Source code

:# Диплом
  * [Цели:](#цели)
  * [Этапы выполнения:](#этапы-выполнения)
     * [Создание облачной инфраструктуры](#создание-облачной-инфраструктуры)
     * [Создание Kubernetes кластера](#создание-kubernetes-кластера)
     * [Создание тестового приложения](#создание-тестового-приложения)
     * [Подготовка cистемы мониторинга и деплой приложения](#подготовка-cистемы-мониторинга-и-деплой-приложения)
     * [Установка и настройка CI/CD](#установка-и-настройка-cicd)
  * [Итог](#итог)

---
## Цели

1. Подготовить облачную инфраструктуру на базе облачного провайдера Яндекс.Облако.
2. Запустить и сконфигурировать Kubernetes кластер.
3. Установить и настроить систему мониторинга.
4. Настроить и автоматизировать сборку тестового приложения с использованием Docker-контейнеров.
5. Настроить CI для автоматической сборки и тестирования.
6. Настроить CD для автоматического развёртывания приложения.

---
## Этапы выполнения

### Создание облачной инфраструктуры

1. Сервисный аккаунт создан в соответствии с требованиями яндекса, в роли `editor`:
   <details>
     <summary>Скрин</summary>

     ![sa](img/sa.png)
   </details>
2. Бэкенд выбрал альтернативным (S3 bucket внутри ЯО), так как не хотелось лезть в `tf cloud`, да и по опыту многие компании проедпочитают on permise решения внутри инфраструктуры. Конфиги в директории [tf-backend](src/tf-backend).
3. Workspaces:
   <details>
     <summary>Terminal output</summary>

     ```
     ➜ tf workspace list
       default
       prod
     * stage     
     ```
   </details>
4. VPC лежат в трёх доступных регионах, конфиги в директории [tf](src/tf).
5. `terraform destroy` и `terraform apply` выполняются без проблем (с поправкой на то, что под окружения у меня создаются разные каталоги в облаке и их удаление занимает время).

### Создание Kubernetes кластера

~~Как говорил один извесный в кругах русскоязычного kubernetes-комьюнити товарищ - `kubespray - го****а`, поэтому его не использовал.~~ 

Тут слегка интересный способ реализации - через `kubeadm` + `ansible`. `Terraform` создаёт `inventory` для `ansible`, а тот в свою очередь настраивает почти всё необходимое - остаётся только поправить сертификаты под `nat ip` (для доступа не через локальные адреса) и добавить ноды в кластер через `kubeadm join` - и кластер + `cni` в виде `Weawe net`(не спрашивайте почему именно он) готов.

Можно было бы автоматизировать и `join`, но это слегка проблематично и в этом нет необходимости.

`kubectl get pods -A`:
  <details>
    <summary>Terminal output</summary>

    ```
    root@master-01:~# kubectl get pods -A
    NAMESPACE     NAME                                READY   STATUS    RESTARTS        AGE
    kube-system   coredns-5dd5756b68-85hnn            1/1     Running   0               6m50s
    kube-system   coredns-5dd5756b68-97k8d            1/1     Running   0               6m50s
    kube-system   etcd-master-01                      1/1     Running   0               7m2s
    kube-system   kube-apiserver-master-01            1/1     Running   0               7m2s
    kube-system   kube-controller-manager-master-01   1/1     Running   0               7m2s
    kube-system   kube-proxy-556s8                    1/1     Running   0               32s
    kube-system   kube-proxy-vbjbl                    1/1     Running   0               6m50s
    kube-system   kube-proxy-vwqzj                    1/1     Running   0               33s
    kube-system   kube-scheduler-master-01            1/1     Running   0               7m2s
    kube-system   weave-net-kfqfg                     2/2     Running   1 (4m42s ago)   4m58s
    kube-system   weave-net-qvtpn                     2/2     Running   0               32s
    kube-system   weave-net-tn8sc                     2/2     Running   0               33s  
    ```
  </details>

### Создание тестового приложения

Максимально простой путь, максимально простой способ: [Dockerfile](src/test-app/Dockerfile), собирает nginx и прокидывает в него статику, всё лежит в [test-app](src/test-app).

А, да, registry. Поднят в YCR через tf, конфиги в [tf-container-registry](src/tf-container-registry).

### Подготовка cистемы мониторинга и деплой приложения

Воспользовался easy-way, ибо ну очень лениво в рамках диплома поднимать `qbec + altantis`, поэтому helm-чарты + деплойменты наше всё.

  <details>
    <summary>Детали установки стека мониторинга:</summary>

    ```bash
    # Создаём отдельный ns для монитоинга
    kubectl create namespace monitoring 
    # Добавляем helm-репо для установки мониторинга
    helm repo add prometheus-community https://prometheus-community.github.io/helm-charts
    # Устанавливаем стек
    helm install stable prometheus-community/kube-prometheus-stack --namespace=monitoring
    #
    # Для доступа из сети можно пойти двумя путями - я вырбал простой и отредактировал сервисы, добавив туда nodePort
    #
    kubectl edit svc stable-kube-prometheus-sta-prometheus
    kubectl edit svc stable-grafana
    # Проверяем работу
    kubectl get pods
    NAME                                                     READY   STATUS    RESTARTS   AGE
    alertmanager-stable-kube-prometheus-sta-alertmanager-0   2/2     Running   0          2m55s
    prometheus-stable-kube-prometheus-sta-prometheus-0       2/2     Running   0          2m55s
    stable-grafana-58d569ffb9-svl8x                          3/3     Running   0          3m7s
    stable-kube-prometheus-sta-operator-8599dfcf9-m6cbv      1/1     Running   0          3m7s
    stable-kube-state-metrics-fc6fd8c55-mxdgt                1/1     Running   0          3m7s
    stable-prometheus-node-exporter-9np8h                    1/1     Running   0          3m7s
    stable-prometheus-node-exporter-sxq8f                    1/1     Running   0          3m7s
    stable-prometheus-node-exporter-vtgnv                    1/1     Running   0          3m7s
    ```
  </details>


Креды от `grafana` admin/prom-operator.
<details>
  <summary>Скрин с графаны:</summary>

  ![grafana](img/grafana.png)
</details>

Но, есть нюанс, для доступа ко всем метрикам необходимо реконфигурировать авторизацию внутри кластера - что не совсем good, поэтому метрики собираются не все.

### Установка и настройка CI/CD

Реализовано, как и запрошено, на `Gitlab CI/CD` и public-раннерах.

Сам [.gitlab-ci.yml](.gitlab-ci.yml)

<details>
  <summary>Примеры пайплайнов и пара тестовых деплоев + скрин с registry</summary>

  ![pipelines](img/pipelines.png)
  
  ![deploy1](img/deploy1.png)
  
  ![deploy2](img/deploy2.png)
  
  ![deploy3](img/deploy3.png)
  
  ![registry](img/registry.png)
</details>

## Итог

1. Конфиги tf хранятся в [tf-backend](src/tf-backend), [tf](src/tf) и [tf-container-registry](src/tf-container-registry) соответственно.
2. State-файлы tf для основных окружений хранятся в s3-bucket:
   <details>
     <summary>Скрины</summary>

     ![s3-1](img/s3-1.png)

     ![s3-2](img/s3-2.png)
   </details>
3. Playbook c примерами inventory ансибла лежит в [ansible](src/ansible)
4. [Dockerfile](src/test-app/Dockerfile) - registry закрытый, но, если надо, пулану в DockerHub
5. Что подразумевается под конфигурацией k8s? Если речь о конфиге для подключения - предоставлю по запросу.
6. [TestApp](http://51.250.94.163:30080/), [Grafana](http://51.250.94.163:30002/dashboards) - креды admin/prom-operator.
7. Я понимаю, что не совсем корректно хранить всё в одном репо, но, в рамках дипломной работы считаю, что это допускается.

*Aim of the exercise:* When you reach the line with "2. State-файлы tf" in the records above, start writing out lines exactly, and stop once the line with "- креды admin/prom-operator." has been written; include nothing else.

*Result for this exercise:*
2. State-файлы tf для основных окружений хранятся в s3-bucket:
   <details>
     <summary>Скрины</summary>

     ![s3-1](img/s3-1.png)

     ![s3-2](img/s3-2.png)
   </details>
3. Playbook c примерами inventory ансибла лежит в [ansible](src/ansible)
4. [Dockerfile](src/test-app/Dockerfile) - registry закрытый, но, если надо, пулану в DockerHub
5. Что подразумевается под конфигурацией k8s? Если речь о конфиге для подключения - предоставлю по запросу.
6. [TestApp](http://51.250.94.163:30080/), [Grafana](http://51.250.94.163:30002/dashboards) - креды admin/prom-operator.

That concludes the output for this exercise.